Find the word "Points" in the data, then copy each line where it is found.

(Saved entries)
-----

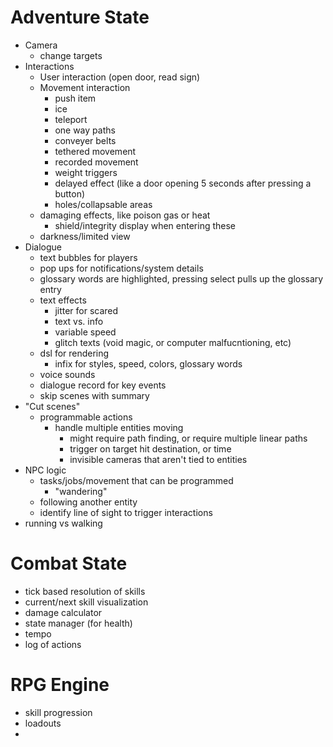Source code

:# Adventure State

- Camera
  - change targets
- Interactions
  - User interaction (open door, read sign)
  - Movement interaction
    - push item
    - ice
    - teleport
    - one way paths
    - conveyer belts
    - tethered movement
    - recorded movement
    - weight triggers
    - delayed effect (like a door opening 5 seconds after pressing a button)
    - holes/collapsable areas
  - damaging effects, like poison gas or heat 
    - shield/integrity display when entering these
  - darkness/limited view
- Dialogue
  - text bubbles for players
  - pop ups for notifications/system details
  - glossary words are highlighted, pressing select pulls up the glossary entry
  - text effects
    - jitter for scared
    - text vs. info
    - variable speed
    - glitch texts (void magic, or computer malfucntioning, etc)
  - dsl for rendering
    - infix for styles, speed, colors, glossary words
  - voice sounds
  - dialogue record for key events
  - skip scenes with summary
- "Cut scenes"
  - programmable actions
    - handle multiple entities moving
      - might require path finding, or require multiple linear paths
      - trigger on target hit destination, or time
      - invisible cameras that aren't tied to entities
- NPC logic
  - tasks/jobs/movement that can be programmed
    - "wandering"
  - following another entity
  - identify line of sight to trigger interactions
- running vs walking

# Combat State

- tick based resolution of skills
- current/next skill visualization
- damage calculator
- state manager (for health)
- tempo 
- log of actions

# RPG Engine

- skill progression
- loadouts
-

-----

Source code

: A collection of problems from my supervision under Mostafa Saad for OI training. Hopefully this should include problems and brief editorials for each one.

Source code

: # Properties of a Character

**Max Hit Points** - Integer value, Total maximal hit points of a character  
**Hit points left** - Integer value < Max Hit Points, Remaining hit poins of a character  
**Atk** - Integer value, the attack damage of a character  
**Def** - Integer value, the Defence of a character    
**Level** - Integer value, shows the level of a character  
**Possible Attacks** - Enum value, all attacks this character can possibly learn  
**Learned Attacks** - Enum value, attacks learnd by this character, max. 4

-----

§ Exercise output:
**Max Hit Points** - Integer value, Total maximal hit points of a character  
**Hit points left** - Integer value < Max Hit Points, Remaining hit poins of a character  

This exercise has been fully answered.